Data collecting methods

Records in the form of health passports (prescription records) of patients in KHC were evaluated at the pharmacy after they finished their consultation, the diagnosis documented and its treatment for 100 patients. Once all the data has been collected, it was be evaluated to establish whether the appropriate antibiotics have been prescribed for the various conditions, according to the NSTG’s.

The data was processed with reference to the Namibian Standard Treatment Guidelines and entered into EpiInfo version and analysed by means of Microsoft Excel [12].

No disclosure of the identities of neither the patients nor the health care workers. Authorization from the relevant authorities at the Ministry of Health and from the relevant authorities at the School of Medicine.


NSTG compliance

The overall compliance to the NSTG’s for the antibiotic prescriptions was 51% (Figure 1). The compliance to the NSTG is poor as only half of the prescriptions are compliant. Compliance is determined by ensuring the appropriate antibiotic for the diagnosis, the correct dosage, frequency and duration. Poor compliance is to be expected as other studies done revealed similar compliance rates.


Figure 1: NSTG Compliant

A previous study at KSH revealed compliance to the NSTG’s for URTI’s was 47% [13]. Another large nationwide study done evaluated NSTG compliance for all prescriptions and the strict criteria revealed a compliance of 26.2% and loose criteria 55.1% [14]. Seeing as these studies were conducted 3 years ago, one would have hoped to have seen greater improvement and increased compliance which is not the case.

Medical Officers wrote 66% of the prescriptions, Registered nurses 23% and Enrolled nurses 11%. The MO’s compliance rate was 50%, Registered nurses 60.87% and Enrolled Nurses 36.36% (Figure 2). The Medical Officers prescribed most frequently but the registered nurses were more compliant, though overall compliance was poor.


Figure 2: NSTG compliance and qualification

There were 31 different diagnoses made, the most common being Acute Tonsillitis (18%) and Acute Bronchitis (17%), followed by urogenital causes such as Lower Abdominal Pain Syndrome (7%), Vaginal Discharge Syndrome (7%), Urinary Tract Infection (5%) and Urethral Discharge Syndrome (4%). Skin abscesses and Gastroenteritis was also common at 6% each (Figure 3).


Figure 3: Diagnosis made with different patients.

The most common system involved was the Urogenital (25%) and compliance was 44%. The Respiratory Conditions were second most (24%) with 58.33% compliance (Figure 4). ENT conditions were 22% with a 50% compliance rate. Dermatological conditions were 14% with a compliance rate of 64.29%. Trauma and Obstetrics and Gynaecology cases were 100% compliant, however they were only 2 and 1 cases respectively.
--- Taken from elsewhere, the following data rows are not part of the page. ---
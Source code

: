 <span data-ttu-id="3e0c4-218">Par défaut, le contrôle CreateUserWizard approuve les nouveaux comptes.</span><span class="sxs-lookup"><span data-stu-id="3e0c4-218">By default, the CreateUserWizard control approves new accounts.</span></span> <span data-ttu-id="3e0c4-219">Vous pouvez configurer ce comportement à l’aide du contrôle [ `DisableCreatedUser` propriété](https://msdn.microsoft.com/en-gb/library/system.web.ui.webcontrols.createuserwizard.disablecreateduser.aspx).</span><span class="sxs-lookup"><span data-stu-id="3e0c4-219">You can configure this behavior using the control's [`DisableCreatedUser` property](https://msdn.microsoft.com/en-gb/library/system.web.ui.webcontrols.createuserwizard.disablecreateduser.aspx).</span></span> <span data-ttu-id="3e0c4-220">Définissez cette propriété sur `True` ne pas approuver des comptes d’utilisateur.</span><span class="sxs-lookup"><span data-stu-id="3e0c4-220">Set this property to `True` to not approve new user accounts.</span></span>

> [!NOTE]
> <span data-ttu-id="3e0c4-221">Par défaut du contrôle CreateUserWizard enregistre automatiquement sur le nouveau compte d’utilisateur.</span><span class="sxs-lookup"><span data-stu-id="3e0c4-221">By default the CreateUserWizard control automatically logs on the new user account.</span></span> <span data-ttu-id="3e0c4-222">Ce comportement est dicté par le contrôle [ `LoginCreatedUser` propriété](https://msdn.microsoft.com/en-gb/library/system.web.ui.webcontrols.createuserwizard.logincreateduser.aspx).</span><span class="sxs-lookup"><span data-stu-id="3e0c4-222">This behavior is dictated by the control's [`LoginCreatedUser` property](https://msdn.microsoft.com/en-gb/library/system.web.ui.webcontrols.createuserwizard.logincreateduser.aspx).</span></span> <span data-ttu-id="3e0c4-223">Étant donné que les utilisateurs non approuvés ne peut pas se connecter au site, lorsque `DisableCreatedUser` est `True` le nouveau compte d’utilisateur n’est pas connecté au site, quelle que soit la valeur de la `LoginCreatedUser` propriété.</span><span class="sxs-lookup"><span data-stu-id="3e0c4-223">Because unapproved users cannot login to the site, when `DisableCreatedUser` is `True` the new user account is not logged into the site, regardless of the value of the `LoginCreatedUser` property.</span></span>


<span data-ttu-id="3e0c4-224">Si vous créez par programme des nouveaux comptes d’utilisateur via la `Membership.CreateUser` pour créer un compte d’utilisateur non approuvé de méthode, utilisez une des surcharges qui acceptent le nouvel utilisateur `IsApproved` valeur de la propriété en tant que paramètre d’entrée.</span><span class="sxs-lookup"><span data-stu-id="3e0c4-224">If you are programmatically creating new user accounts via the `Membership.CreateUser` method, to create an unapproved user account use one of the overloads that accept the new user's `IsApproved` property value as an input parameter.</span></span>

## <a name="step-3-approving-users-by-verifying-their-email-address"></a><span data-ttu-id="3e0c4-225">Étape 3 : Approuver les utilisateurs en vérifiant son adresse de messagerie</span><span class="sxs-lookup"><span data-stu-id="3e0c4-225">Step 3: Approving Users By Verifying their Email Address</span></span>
There were 2 Oral and Dental Disorders which were both non-compliant.


Figure 4: NSTG compliant and system involved

The antibiotics listed were all either prescribed as monotherapy or in combination with other antibiotics. The most commonly prescribed antibiotics were Amoxicillin, Azithromycin and Metronidazole with (Figure 5) respective rates of 23.08% and 13.29% for the last two [15]. Other frequently prescribed antibiotics were Cefuroxime, Cefiximine, Penicillin VK and Ceftriaxone at 6.29%, 5.59%, 5.59% and 4.2% respectively.
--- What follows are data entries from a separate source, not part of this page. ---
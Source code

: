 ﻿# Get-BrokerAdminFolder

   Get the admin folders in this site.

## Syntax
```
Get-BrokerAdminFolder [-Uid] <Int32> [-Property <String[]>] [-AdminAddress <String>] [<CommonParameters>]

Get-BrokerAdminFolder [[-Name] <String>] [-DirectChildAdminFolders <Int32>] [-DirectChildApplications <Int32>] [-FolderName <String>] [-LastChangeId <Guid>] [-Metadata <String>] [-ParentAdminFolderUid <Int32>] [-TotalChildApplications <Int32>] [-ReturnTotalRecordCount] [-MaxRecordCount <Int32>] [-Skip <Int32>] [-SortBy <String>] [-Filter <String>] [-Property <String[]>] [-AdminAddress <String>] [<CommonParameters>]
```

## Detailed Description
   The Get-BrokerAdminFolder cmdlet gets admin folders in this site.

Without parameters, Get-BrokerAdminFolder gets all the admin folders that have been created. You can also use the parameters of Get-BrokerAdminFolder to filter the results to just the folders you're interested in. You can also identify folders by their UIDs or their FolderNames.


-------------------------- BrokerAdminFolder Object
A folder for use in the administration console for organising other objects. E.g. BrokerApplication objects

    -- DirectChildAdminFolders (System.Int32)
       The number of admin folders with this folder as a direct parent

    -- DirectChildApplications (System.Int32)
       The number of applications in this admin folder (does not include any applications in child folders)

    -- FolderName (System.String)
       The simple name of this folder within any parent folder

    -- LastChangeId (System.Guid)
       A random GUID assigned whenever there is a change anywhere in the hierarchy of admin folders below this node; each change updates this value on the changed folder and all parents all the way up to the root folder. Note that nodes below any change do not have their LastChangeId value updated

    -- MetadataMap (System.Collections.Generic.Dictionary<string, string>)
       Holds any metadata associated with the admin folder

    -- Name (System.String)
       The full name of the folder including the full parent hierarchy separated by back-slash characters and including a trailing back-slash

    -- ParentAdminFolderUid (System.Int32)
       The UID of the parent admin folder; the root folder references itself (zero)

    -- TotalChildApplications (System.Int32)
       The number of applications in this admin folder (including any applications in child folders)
Figure 5: List of antibiotics and their effect.

The quality of prescription if very much affected by the code of conduct employed by 95% of clinicians in individual private practices. This is due to lack of complementary services at their practices, they tend to prescribe broad spectrum antibiotic, and different types at once without laboratory investigation done. This is influencing the prescription of young healthcare provider, in public hospitals, despite the availability of clear guidelines on quality of prescription.


Antibiotic resistance is a serious concern to be addressed by antimicrobial stewardship and the compliance of prescribers to well thought through guidelines guided by susceptibility patterns. There is much space for improvement in this area as NSTG compliance is inadequate and there are no reliable and representative susceptibility data. Three questions should be answered in order to comprehensively address antibiotic stewardship; why are prescribers not compliant to guidelines, what are the true susceptibility patterns in Namibia and are the NSTG’s appropriate?